* **WORK REQUIRED**
Nothing belongs in the answer except the lines of the material that include "Graduation".

* **INFORMATION SUPPLIED**
=======
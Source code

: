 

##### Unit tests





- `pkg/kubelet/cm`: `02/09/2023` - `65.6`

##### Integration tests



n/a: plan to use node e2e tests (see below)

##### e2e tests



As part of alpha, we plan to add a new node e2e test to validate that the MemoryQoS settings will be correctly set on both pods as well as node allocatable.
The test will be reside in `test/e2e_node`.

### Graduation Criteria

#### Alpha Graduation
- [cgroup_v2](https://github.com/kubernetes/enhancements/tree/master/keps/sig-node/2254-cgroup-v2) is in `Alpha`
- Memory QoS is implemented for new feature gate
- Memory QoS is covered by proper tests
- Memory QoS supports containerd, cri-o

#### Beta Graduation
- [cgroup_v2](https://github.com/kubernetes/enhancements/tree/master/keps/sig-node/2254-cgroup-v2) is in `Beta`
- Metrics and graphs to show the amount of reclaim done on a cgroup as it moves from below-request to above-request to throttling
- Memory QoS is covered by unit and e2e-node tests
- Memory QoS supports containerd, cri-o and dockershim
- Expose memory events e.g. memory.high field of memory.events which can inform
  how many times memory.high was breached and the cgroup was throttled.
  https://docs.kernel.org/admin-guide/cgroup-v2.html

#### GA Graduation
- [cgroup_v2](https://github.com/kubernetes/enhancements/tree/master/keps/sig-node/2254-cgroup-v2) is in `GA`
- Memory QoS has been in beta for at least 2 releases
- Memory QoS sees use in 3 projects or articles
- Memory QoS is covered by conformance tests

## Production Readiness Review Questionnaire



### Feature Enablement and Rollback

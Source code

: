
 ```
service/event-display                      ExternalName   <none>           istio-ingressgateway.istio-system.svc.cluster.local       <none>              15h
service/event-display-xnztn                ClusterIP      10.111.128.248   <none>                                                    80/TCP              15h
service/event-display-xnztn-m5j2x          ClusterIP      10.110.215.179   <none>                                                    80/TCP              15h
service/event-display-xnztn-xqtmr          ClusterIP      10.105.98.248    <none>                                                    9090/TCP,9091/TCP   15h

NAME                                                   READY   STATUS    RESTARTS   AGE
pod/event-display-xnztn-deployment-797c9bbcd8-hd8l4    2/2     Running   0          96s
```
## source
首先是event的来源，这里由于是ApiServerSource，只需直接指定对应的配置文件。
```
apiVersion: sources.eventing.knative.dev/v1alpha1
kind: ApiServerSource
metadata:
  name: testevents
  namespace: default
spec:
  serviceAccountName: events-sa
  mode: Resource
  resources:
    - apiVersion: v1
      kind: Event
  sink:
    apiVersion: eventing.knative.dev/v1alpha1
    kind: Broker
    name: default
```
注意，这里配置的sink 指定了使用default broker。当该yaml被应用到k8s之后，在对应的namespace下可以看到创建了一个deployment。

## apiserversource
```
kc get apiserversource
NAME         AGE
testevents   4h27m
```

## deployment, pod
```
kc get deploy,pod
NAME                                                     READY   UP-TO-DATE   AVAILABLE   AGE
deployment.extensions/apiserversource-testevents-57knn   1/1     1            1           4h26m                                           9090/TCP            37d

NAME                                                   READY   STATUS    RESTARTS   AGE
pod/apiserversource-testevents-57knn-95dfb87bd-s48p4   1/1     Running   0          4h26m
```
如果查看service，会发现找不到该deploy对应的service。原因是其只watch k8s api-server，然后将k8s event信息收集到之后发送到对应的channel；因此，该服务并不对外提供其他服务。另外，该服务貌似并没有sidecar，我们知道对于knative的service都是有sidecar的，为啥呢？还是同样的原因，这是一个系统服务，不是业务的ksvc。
=======
* **OUTPUT**
### Graduation Criteria
#### Alpha Graduation
#### Beta Graduation
#### GA Graduation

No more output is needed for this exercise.